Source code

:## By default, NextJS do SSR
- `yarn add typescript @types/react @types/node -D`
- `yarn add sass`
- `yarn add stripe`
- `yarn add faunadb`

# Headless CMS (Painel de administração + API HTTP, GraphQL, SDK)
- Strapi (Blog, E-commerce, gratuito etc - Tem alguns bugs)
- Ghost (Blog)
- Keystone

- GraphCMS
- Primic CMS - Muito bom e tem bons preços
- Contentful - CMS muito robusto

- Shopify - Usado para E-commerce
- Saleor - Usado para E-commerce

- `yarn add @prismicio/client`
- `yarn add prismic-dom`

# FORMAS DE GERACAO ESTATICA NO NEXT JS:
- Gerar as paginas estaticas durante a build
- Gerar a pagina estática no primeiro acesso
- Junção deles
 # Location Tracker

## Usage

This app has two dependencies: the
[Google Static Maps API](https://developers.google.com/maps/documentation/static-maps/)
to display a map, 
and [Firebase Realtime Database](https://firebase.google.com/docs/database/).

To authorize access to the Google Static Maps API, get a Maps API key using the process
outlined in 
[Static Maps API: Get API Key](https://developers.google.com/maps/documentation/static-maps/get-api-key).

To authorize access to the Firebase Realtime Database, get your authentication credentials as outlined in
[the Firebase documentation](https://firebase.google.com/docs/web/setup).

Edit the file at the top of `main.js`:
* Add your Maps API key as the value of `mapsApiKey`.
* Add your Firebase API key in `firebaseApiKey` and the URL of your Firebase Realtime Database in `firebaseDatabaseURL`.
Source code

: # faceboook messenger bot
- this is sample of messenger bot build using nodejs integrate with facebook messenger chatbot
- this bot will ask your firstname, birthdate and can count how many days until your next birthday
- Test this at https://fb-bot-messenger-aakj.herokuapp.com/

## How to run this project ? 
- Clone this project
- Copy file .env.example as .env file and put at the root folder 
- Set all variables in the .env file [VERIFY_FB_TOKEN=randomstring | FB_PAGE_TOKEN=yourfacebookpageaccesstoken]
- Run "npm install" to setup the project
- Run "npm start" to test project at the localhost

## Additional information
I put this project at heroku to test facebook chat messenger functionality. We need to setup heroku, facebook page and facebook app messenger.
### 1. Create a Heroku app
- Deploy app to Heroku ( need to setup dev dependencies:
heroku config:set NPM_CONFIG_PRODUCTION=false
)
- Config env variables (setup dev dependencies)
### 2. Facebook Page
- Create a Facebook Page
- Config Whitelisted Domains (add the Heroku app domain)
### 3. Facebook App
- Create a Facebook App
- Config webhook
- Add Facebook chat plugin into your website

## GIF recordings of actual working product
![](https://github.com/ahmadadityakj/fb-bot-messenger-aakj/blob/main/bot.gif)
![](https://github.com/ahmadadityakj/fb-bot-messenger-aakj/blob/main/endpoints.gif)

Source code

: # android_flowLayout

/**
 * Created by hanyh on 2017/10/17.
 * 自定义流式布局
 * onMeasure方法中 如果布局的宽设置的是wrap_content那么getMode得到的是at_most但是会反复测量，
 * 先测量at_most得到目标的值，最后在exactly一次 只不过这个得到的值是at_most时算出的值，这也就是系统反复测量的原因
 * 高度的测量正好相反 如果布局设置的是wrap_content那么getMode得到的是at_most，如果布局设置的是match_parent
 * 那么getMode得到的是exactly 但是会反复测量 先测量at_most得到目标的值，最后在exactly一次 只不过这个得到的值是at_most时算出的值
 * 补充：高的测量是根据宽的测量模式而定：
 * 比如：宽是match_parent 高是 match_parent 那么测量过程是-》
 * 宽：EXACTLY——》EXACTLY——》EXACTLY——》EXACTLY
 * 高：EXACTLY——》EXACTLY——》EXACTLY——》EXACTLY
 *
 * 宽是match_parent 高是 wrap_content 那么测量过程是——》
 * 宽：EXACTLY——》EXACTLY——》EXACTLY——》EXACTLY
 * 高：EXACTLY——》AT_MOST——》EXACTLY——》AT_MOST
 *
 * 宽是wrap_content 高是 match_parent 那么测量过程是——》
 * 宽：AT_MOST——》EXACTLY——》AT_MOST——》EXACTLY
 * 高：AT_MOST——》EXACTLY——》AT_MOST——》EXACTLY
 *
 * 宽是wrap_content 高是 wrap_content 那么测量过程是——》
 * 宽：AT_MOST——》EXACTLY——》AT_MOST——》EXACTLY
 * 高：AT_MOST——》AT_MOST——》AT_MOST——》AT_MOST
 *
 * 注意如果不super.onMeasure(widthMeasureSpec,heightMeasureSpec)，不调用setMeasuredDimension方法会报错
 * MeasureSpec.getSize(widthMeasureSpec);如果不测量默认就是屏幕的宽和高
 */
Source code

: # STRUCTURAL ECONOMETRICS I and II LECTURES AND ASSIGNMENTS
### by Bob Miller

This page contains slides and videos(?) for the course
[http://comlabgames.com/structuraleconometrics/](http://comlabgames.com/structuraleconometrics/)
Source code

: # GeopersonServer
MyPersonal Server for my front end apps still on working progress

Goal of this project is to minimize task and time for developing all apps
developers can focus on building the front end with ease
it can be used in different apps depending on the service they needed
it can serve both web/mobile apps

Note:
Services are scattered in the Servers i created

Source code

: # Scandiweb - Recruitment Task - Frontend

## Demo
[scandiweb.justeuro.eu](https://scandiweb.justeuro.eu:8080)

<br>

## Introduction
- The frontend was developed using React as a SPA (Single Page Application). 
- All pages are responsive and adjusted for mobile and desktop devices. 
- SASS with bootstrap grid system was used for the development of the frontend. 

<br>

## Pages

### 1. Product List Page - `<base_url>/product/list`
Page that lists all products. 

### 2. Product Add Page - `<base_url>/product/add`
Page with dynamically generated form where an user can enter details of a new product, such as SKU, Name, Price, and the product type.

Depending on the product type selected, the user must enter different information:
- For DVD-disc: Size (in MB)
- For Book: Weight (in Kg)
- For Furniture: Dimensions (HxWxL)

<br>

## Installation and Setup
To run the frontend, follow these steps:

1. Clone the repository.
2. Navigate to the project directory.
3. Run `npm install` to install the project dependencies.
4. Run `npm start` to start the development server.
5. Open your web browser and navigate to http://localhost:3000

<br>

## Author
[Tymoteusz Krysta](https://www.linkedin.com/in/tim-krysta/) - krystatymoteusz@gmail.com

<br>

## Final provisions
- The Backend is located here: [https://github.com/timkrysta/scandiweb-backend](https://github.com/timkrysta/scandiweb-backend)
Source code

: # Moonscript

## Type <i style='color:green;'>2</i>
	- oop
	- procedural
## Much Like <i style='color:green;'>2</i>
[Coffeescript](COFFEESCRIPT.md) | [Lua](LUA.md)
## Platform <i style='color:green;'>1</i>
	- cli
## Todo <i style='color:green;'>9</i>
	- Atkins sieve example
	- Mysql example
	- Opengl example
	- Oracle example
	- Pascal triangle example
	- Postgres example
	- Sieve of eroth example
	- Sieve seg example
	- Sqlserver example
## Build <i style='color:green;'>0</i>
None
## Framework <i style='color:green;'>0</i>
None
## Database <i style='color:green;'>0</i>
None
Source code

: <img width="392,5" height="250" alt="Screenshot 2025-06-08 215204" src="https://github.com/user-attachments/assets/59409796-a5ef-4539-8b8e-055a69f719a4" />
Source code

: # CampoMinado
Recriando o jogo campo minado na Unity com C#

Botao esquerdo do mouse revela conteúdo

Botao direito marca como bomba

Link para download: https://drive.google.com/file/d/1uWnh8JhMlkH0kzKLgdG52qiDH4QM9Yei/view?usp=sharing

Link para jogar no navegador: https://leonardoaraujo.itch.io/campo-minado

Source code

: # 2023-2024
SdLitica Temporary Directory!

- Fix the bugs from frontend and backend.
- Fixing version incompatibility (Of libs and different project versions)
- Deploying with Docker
* * * * * * * * *
**What this task involves:** In the listing above, locate the line containing "## How to run this project ?" and the line containing "高是 match_parent 那么测量过程是——》". Transcribe those two lines and everything between them, exactly as written.

**Problem solution:**
## How to run this project ? 
- Clone this project
- Copy file .env.example as .env file and put at the root folder 
- Set all variables in the .env file [VERIFY_FB_TOKEN=randomstring | FB_PAGE_TOKEN=yourfacebookpageaccesstoken]
- Run "npm install" to setup the project
- Run "npm start" to test project at the localhost

## Additional information
I put this project at heroku to test facebook chat messenger functionality. We need to setup heroku, facebook page and facebook app messenger.
### 1. Create a Heroku app
- Deploy app to Heroku ( need to setup dev dependencies:
heroku config:set NPM_CONFIG_PRODUCTION=false
)
- Config env variables (setup dev dependencies)
### 2. Facebook Page
- Create a Facebook Page
- Config Whitelisted Domains (add the Heroku app domain)
### 3. Facebook App
- Create a Facebook App
- Config webhook
- Add Facebook chat plugin into your website

## GIF recordings of actual working product
![](https://github.com/ahmadadityakj/fb-bot-messenger-aakj/blob/main/bot.gif)
![](https://github.com/ahmadadityakj/fb-bot-messenger-aakj/blob/main/endpoints.gif)

Source code

: # android_flowLayout

/**
 * Created by hanyh on 2017/10/17.
 * 自定义流式布局
 * onMeasure方法中 如果布局的宽设置的是wrap_content那么getMode得到的是at_most但是会反复测量，
 * 先测量at_most得到目标的值，最后在exactly一次 只不过这个得到的值是at_most时算出的值，这也就是系统反复测量的原因
 * 高度的测量正好相反 如果布局设置的是wrap_content那么getMode得到的是at_most，如果布局设置的是match_parent
 * 那么getMode得到的是exactly 但是会反复测量 先测量at_most得到目标的值，最后在exactly一次 只不过这个得到的值是at_most时算出的值
 * 补充：高的测量是根据宽的测量模式而定：
 * 比如：宽是match_parent 高是 match_parent 那么测量过程是-》
 * 宽：EXACTLY——》EXACTLY——》EXACTLY——》EXACTLY
 * 高：EXACTLY——》EXACTLY——》EXACTLY——》EXACTLY
 *
 * 宽是match_parent 高是 wrap_content 那么测量过程是——》
 * 宽：EXACTLY——》EXACTLY——》EXACTLY——》EXACTLY
 * 高：EXACTLY——》AT_MOST——》EXACTLY——》AT_MOST
 *
 * 宽是wrap_content 高是 match_parent 那么测量过程是——》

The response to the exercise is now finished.